PROMPT » From the records, return each line that has the word "presents" in it.

(Extracted data entries)
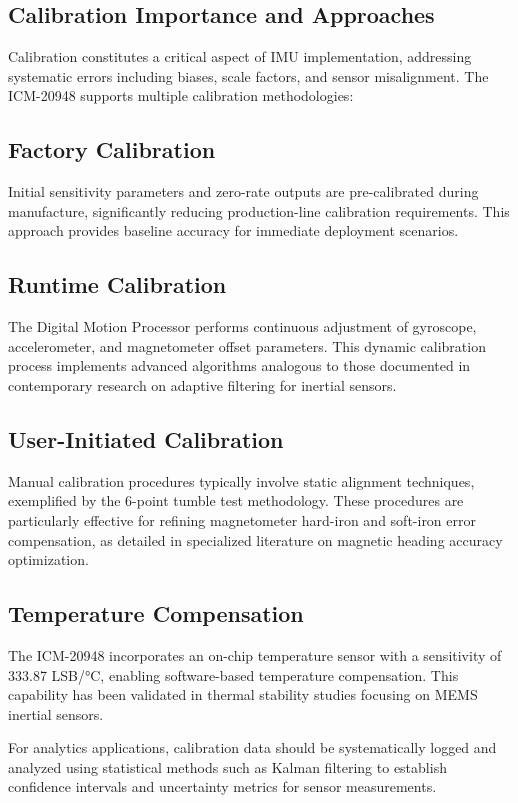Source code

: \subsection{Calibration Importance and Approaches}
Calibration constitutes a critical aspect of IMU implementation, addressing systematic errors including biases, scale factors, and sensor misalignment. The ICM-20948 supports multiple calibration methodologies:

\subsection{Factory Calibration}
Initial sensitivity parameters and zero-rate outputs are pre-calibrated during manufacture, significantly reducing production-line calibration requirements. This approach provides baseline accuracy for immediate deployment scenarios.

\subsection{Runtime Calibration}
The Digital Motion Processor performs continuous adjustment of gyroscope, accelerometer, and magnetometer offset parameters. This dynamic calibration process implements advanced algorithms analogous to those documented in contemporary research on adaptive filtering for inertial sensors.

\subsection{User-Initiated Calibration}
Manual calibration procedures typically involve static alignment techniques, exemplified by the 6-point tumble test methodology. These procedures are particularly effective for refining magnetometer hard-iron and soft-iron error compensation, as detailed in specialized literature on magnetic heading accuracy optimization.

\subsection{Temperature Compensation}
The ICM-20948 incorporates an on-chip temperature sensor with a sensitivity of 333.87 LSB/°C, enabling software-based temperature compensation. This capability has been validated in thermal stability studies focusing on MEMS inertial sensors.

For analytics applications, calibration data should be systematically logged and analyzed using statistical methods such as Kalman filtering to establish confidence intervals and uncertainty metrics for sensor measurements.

---

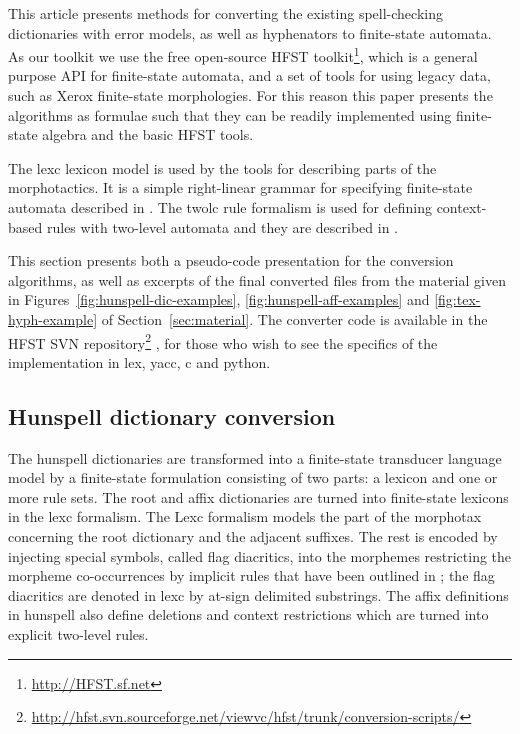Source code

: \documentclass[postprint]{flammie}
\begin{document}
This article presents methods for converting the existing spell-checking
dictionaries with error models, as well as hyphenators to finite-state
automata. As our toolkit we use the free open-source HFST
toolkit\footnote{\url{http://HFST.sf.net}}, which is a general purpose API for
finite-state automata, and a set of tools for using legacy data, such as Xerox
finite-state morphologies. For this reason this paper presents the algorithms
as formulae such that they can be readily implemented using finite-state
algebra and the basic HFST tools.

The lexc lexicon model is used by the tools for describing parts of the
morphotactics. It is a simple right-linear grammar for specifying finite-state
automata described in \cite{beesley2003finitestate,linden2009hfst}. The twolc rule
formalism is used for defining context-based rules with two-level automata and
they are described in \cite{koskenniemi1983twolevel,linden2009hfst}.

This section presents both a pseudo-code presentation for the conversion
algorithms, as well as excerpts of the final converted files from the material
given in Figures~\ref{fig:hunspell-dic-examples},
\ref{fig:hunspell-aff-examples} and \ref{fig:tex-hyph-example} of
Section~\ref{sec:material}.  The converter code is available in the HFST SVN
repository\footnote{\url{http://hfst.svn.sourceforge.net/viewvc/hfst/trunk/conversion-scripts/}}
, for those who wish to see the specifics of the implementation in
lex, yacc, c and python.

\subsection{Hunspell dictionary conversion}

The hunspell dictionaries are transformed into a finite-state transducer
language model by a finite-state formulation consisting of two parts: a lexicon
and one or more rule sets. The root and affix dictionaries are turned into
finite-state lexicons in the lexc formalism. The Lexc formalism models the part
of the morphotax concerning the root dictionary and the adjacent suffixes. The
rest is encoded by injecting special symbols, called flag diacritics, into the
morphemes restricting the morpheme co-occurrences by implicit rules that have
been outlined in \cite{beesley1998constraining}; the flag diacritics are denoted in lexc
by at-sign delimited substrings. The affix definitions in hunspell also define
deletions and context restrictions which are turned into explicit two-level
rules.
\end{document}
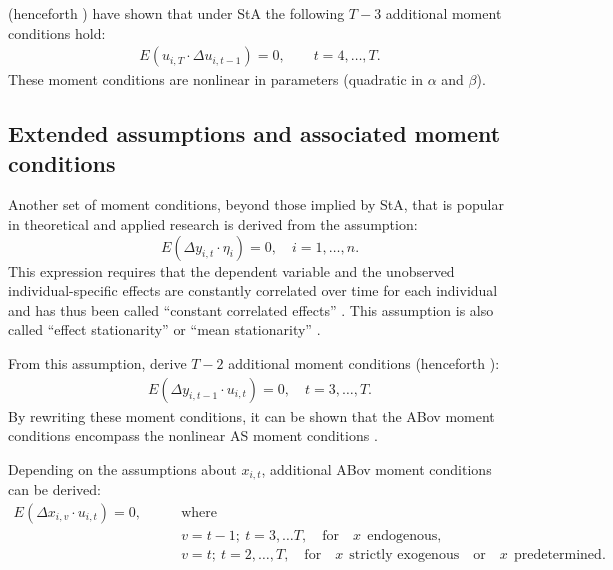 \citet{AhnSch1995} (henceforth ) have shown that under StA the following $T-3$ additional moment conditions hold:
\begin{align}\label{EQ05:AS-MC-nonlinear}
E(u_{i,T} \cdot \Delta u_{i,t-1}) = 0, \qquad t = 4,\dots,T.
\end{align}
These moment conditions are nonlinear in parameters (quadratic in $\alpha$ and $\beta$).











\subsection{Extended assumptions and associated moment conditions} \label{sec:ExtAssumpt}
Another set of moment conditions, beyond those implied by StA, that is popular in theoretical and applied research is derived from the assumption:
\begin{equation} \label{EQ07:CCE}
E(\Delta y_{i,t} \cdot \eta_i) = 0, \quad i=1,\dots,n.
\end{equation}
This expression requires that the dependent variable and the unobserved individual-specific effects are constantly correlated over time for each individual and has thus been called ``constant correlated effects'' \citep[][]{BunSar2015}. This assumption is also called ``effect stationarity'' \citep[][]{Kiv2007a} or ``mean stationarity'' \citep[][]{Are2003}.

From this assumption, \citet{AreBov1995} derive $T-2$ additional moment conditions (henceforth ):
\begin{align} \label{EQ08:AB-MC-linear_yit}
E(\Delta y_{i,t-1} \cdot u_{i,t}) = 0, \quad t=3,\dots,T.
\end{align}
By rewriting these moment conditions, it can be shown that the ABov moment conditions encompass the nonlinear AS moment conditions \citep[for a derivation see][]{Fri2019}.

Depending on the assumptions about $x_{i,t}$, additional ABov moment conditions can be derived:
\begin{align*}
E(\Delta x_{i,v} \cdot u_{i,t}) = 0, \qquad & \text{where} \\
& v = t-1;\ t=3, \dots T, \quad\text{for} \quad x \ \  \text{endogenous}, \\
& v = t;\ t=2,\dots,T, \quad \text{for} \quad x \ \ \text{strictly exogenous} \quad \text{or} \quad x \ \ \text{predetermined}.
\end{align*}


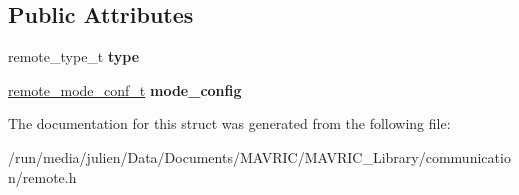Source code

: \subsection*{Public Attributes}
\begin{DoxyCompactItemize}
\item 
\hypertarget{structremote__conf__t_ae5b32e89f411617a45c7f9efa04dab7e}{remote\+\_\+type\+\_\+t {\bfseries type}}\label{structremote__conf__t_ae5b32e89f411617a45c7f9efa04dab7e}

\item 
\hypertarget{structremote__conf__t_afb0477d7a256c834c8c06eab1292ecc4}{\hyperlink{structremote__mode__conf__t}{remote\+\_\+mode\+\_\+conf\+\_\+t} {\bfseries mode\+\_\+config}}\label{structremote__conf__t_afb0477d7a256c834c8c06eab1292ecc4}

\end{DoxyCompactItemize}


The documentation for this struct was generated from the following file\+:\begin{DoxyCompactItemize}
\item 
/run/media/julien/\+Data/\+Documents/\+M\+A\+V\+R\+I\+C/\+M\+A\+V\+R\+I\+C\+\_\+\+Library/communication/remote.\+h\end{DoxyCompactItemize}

...

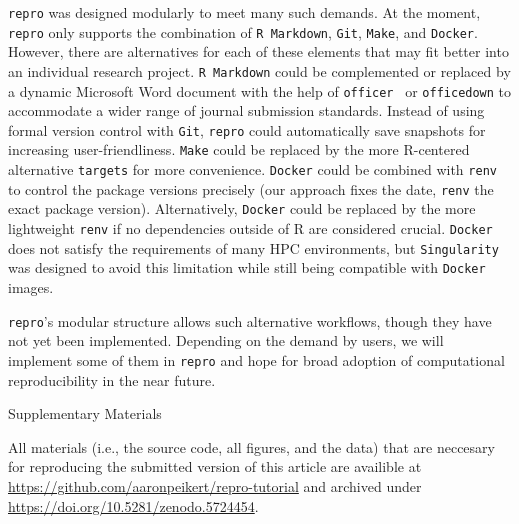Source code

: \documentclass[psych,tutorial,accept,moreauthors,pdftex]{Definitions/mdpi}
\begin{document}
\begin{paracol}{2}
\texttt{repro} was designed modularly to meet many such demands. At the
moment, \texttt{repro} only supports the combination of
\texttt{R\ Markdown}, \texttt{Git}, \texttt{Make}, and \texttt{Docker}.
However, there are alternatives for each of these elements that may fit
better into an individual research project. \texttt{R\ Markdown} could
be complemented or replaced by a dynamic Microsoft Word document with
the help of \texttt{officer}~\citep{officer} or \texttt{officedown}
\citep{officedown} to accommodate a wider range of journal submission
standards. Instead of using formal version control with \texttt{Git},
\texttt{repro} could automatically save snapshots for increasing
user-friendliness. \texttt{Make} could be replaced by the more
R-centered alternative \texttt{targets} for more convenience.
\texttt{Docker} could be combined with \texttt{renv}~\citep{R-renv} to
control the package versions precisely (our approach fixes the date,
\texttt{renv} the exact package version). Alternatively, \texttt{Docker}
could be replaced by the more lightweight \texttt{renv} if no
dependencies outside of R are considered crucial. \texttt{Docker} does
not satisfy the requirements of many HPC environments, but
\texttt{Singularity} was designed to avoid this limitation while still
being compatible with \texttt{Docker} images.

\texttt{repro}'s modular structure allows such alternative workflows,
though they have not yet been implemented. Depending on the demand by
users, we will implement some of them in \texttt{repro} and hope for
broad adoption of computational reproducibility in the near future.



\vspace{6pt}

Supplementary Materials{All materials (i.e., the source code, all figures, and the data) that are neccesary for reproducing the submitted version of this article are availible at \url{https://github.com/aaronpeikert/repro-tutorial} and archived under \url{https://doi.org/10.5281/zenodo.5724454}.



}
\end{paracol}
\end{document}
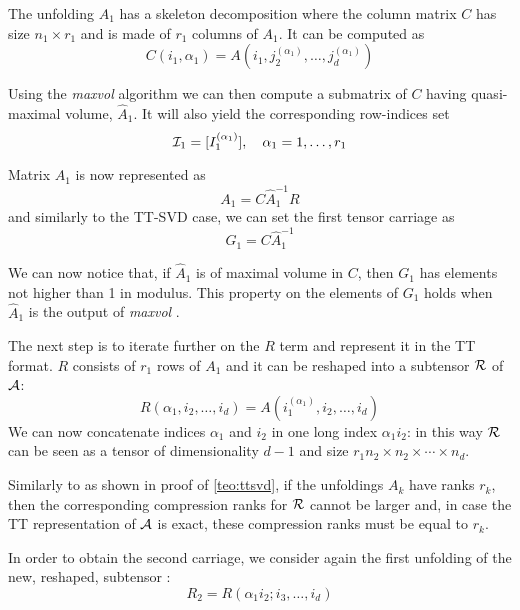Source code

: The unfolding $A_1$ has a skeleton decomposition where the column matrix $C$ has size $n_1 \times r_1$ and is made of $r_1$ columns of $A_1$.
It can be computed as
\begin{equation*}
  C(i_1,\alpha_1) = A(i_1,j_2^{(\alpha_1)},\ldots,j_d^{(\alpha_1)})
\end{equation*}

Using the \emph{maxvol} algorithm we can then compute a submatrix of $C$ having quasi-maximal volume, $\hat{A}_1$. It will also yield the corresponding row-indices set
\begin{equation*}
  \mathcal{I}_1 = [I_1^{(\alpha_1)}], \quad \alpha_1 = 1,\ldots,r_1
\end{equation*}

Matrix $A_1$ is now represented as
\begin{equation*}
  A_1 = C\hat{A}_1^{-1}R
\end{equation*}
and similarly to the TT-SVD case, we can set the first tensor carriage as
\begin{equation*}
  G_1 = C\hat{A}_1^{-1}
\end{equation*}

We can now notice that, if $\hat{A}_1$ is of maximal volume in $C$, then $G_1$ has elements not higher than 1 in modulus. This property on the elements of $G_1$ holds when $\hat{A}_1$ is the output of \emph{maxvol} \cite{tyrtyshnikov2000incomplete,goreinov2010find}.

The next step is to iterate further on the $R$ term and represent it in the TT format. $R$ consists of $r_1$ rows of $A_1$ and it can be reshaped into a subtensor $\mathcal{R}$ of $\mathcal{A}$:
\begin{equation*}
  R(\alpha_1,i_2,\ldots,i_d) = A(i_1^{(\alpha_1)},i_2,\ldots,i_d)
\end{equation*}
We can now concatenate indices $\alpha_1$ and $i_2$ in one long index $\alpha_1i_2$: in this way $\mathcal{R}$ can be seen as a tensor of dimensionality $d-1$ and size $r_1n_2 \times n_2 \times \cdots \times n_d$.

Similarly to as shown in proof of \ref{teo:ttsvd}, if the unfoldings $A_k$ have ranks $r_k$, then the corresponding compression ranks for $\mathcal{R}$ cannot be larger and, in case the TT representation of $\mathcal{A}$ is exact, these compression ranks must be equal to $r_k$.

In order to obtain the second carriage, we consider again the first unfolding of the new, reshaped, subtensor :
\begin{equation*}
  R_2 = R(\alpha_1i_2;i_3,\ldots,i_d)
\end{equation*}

ANSWER TO THE PROBLEM »
This article presents methods for converting the existing spell-checking
finite-state morphologies. For this reason this paper presents the algorithms
This section presents both a pseudo-code presentation for the conversion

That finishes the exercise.